-------- Supplied material --------
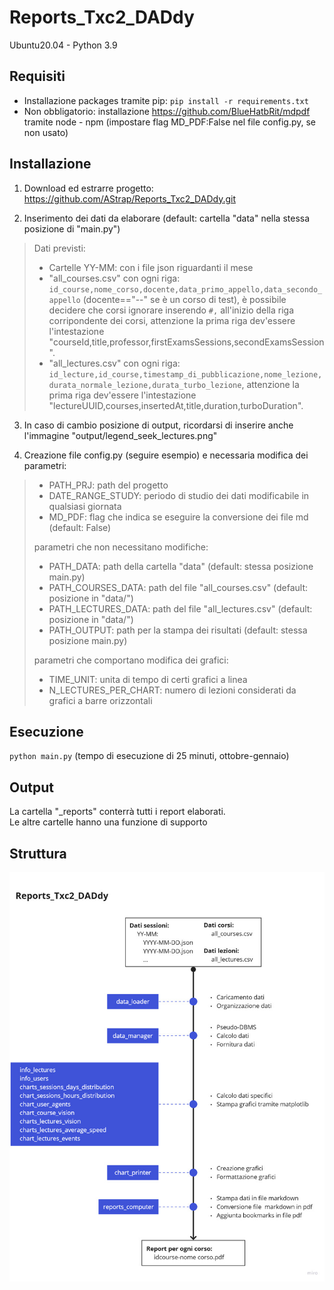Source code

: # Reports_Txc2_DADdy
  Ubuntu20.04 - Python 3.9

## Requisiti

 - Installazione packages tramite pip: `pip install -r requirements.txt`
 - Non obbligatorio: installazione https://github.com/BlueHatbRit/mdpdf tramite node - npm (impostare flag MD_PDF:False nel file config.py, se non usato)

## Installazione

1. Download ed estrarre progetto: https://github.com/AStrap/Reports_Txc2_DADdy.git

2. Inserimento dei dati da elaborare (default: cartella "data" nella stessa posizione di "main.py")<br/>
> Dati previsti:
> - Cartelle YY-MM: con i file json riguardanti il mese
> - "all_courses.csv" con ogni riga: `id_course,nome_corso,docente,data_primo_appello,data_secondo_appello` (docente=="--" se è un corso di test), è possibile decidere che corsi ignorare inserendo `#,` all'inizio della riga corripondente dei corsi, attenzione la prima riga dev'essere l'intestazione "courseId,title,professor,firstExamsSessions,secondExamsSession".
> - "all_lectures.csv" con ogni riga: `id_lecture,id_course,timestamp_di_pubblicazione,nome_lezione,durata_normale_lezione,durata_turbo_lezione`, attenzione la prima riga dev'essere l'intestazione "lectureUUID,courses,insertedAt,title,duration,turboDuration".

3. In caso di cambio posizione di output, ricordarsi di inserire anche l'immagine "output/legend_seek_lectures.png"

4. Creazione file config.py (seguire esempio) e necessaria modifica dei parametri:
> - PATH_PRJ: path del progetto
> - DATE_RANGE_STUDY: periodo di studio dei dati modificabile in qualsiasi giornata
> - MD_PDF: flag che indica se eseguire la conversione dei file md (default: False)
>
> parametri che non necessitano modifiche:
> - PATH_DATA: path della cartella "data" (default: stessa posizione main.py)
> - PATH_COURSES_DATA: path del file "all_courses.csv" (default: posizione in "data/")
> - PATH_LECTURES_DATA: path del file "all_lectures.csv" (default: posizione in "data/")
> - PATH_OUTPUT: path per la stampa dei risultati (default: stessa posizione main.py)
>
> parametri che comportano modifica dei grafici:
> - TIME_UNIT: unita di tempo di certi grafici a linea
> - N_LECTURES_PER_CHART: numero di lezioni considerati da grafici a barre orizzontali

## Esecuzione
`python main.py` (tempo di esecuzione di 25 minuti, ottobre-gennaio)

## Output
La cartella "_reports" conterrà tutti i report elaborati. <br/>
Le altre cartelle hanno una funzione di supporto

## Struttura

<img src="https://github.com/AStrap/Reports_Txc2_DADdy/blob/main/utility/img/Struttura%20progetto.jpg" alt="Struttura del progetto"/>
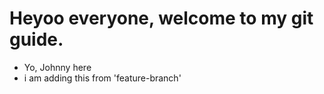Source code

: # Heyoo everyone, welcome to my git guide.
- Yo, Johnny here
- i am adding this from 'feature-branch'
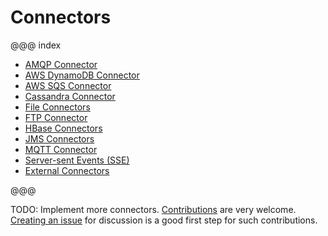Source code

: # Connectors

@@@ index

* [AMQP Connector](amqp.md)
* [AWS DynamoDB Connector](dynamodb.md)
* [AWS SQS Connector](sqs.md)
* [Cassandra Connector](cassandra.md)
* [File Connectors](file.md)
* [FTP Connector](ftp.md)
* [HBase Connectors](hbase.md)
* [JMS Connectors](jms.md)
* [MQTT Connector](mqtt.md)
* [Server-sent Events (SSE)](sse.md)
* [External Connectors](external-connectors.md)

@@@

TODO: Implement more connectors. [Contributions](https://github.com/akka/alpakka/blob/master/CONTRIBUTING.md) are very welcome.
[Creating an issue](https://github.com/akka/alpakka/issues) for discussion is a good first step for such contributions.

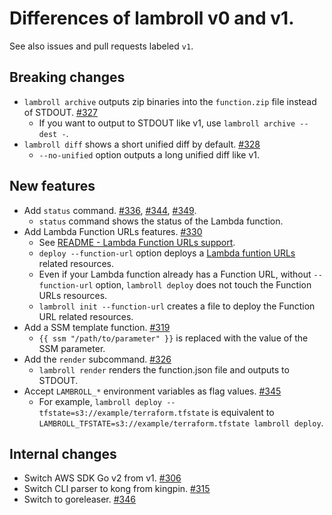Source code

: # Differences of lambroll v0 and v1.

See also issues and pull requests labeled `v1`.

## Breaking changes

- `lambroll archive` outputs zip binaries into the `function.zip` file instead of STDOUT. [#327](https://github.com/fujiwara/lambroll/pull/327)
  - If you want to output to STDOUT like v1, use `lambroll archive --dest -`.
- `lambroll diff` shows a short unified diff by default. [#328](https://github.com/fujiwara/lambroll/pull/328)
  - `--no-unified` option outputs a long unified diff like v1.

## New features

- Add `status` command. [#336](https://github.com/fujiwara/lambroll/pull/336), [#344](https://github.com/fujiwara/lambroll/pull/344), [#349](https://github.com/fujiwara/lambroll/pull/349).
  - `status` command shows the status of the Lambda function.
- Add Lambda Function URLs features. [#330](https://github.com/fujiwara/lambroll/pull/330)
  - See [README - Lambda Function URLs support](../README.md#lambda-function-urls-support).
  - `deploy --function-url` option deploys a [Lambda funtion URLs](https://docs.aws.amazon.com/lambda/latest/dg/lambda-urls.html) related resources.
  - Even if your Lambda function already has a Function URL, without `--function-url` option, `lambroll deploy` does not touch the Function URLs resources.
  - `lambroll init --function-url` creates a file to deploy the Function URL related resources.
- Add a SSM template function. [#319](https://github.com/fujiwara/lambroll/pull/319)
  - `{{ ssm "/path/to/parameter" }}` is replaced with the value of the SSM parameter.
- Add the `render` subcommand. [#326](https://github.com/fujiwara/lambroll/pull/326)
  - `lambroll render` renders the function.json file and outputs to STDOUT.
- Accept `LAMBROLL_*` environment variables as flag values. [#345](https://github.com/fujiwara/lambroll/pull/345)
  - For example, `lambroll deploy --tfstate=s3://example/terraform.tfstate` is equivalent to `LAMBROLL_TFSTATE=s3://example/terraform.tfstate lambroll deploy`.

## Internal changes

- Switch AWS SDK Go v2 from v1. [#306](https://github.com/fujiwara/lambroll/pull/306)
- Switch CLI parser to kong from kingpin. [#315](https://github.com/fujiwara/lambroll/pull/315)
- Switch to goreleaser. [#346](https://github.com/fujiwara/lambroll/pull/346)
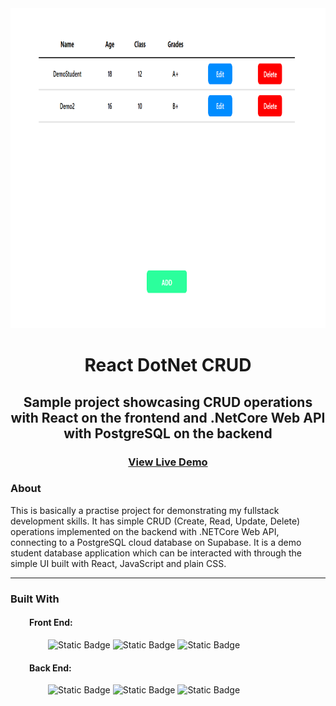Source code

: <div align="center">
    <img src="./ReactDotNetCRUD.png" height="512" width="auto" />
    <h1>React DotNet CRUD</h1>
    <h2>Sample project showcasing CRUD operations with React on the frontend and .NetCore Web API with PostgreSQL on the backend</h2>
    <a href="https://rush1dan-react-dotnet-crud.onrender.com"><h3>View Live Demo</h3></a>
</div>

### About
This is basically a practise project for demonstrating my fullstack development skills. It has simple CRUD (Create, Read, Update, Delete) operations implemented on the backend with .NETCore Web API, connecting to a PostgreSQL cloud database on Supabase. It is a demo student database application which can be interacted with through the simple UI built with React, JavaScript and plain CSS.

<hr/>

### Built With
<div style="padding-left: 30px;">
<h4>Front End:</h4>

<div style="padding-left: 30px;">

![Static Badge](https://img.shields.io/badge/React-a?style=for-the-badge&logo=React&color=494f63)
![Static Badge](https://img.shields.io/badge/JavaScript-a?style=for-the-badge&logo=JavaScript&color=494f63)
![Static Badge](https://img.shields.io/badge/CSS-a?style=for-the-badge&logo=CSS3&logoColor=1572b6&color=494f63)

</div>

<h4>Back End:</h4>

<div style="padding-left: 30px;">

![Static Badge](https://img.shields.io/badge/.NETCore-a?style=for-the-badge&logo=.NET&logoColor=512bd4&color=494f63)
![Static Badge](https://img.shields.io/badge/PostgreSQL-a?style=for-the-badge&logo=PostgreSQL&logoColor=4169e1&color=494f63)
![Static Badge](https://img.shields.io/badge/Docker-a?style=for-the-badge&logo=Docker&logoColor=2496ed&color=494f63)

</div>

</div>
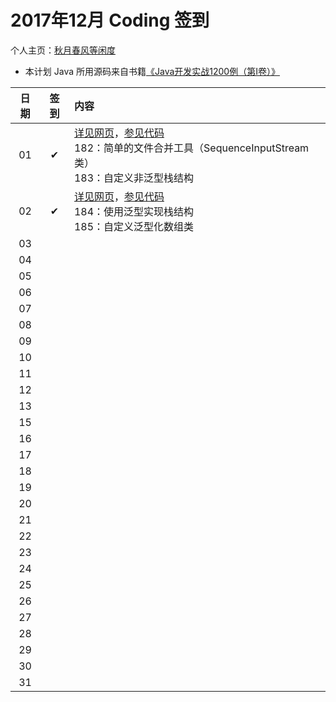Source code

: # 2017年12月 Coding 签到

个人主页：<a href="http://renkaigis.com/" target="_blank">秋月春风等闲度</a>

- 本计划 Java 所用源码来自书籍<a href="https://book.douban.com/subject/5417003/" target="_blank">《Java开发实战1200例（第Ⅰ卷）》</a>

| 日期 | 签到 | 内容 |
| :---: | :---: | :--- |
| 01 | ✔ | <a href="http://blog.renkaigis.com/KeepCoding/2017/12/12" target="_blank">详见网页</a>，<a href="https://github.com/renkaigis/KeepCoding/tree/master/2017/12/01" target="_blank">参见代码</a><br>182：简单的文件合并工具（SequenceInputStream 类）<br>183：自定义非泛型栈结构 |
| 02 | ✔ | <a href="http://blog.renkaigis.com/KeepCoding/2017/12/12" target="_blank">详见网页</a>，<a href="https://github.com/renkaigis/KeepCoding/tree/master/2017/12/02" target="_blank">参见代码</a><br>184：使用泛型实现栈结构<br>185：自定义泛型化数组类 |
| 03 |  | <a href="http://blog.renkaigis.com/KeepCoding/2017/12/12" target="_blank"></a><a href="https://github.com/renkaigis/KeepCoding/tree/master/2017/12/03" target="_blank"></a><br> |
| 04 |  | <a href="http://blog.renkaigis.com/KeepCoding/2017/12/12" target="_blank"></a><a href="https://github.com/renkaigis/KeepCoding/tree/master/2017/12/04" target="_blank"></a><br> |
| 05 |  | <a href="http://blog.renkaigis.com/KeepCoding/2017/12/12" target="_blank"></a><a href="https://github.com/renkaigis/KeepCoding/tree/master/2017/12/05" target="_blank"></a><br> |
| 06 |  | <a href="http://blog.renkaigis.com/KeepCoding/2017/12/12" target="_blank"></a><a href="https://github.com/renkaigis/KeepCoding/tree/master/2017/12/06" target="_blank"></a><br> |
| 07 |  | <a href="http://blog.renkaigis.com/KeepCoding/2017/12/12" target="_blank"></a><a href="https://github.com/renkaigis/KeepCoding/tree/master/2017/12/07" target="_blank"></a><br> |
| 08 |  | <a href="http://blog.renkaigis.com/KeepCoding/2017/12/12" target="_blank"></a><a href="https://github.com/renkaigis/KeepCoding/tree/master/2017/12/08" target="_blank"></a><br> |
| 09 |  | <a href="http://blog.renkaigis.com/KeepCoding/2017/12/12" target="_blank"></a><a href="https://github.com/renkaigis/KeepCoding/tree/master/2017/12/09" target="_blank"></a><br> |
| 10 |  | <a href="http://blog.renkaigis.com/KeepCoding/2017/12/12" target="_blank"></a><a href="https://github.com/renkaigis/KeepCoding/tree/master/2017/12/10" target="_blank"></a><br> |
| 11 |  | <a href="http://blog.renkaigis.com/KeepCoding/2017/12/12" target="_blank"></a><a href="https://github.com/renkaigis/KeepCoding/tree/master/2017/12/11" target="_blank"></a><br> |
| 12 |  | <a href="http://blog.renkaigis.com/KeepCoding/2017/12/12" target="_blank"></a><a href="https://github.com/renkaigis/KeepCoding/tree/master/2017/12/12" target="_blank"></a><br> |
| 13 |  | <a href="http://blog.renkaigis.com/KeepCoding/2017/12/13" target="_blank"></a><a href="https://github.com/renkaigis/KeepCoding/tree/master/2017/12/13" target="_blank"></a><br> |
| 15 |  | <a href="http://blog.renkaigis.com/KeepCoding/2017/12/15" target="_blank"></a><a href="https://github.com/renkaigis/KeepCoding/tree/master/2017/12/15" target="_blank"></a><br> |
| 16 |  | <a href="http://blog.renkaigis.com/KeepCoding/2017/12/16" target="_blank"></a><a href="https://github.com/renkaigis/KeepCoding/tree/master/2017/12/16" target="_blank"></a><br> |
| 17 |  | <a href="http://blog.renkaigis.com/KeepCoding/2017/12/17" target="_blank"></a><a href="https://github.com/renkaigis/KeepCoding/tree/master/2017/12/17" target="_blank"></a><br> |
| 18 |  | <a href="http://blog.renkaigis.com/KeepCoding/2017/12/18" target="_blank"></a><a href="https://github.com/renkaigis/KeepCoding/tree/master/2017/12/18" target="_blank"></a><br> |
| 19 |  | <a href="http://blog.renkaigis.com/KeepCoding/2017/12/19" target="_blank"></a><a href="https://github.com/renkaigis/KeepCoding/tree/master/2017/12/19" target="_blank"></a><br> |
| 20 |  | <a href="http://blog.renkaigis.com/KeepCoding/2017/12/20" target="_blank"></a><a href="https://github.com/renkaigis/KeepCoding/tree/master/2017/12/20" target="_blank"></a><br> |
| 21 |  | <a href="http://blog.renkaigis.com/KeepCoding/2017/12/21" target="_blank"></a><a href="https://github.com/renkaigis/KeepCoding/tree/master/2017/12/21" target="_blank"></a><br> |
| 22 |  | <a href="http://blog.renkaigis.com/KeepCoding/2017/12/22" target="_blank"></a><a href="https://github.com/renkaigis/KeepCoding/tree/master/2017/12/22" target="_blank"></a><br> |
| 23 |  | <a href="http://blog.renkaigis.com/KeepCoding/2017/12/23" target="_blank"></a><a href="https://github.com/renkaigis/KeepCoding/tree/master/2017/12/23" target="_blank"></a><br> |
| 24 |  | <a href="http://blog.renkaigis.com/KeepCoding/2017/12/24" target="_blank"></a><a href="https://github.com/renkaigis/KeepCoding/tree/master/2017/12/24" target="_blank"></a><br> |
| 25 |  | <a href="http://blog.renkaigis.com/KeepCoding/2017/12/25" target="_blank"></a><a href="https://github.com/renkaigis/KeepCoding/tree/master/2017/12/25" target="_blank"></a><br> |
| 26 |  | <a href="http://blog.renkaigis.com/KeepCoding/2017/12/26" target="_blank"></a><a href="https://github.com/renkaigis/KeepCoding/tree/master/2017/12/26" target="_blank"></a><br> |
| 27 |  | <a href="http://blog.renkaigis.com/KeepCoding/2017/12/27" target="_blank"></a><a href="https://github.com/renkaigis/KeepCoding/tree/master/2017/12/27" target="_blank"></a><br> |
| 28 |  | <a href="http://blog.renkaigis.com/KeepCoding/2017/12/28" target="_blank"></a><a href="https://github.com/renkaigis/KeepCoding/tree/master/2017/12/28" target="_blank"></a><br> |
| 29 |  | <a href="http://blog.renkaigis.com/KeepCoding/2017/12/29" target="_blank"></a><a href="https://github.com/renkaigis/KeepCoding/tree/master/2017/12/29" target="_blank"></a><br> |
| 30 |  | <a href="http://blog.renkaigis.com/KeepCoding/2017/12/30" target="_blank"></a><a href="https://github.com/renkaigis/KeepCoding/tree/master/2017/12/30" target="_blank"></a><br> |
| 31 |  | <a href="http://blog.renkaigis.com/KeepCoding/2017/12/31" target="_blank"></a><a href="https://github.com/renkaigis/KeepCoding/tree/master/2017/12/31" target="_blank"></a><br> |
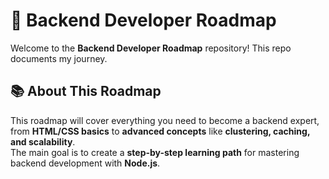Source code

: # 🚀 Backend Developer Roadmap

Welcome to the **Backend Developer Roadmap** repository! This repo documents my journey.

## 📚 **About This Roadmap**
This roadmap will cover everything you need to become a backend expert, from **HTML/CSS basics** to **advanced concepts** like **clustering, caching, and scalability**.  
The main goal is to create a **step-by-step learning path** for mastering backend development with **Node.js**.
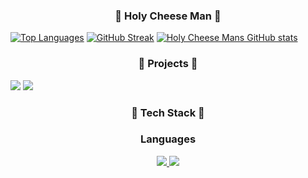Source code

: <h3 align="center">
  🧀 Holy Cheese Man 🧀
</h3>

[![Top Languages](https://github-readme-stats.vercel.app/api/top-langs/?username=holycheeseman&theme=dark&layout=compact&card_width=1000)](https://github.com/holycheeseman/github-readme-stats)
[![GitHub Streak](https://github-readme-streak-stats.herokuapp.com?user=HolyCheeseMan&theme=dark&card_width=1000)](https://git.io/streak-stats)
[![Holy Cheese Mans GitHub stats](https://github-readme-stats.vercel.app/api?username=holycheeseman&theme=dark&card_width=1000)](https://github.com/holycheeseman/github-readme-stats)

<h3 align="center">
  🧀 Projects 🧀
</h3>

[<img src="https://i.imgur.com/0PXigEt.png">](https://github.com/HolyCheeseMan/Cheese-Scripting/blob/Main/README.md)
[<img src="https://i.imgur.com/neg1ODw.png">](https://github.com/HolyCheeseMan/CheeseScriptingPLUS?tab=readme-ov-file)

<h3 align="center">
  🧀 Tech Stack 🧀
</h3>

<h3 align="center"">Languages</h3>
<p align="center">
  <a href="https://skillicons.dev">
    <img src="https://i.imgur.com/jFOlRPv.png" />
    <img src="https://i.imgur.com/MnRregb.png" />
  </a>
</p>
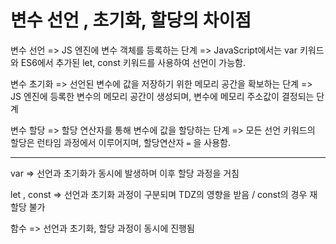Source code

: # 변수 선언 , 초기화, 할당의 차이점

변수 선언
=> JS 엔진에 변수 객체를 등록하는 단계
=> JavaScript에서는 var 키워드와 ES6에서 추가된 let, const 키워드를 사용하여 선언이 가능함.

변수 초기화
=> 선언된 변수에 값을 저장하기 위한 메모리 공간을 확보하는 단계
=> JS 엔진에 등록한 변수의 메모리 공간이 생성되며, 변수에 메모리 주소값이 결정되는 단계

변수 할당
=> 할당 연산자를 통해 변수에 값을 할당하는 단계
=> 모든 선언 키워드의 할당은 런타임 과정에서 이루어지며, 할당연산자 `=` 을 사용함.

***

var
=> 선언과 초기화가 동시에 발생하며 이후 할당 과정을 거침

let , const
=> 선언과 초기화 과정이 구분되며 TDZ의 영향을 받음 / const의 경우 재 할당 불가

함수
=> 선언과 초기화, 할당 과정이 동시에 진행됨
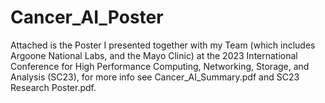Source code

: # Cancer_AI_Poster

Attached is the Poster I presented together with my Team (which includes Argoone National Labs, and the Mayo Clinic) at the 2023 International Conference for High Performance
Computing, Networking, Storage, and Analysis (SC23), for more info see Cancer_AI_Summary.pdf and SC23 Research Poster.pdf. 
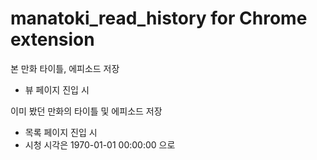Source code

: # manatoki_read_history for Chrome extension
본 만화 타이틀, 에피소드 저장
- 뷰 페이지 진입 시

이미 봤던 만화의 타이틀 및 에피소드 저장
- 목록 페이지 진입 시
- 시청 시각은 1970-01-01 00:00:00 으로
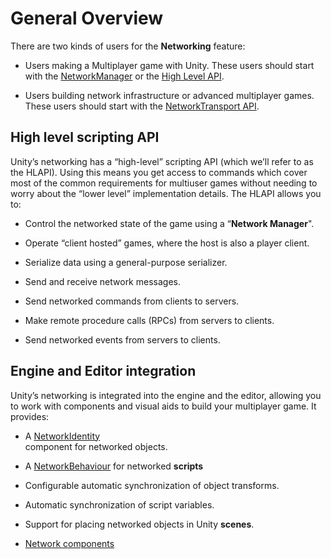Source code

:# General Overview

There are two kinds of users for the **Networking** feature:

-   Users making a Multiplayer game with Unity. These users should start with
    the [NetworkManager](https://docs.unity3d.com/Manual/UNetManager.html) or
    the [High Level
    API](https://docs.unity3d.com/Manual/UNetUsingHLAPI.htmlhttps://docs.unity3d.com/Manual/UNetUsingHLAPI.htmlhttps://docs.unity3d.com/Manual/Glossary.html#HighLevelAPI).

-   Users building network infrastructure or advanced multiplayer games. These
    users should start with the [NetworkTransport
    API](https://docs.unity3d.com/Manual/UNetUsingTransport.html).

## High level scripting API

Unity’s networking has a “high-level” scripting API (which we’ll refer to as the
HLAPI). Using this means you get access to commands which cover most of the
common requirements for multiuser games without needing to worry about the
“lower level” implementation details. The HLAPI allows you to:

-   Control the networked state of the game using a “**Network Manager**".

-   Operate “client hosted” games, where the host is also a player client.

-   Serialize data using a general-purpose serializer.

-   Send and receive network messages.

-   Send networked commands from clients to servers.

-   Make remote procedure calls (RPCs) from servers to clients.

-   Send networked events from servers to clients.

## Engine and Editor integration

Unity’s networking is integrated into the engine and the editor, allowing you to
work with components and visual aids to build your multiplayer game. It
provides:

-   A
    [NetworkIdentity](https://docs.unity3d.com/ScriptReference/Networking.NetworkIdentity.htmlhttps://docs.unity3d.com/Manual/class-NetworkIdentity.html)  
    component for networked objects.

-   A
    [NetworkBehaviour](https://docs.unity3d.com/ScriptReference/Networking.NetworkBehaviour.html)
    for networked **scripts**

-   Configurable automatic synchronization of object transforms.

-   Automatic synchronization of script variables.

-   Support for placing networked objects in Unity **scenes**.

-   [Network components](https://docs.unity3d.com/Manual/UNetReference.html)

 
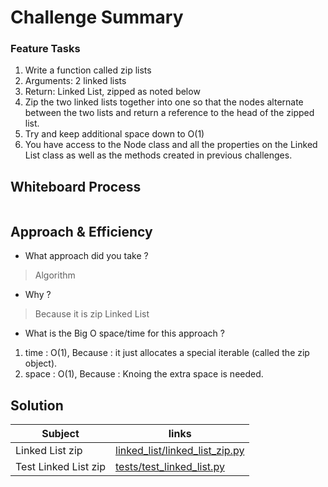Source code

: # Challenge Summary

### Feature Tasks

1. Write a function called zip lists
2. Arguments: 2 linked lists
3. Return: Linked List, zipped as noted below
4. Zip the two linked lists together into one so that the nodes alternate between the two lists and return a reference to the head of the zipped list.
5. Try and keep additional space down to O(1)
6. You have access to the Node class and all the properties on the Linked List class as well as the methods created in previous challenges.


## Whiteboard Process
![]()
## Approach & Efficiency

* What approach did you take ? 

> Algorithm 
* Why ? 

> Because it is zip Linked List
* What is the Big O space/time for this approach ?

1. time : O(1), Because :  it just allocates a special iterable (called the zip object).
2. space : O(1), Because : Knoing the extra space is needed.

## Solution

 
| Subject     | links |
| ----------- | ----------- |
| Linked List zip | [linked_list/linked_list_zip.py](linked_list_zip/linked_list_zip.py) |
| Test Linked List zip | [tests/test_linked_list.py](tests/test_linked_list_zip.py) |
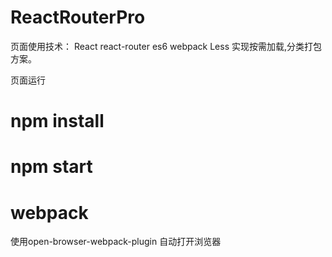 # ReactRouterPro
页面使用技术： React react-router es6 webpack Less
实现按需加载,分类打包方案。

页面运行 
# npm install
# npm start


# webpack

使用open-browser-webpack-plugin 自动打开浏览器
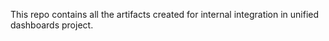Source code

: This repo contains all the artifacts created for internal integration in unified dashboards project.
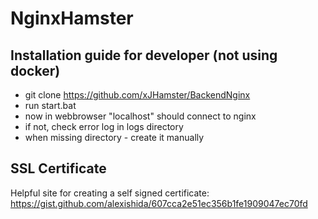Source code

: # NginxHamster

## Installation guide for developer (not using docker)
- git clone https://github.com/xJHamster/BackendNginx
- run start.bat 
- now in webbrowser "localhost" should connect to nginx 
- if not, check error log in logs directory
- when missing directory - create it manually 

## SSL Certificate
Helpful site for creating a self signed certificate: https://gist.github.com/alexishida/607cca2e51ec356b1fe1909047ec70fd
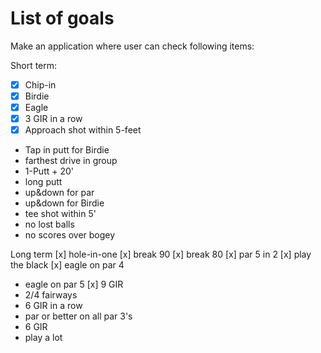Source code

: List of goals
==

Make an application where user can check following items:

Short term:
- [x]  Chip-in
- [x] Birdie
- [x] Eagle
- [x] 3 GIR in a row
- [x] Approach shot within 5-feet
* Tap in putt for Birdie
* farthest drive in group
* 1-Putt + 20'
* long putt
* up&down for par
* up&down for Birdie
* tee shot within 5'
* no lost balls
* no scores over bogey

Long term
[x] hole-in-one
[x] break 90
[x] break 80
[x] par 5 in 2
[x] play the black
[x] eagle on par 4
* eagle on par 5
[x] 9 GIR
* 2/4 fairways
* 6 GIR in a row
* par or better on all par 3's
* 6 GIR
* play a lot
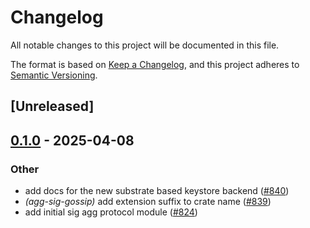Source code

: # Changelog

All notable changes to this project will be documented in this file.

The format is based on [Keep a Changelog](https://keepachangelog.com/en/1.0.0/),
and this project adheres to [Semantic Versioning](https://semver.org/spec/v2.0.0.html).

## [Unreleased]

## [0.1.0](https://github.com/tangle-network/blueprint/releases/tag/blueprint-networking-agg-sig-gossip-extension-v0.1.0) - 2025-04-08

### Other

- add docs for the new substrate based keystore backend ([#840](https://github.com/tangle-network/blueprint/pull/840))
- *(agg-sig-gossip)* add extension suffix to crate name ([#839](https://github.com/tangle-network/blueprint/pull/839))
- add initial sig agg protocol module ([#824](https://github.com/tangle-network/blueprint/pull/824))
--------
◆ Task directions
The answer must be every line from the records above that contains the word "guide", copied in full.

◆ Reply
: # Heyoo everyone, welcome to my git guide.
## Installation guide for developer (not using docker)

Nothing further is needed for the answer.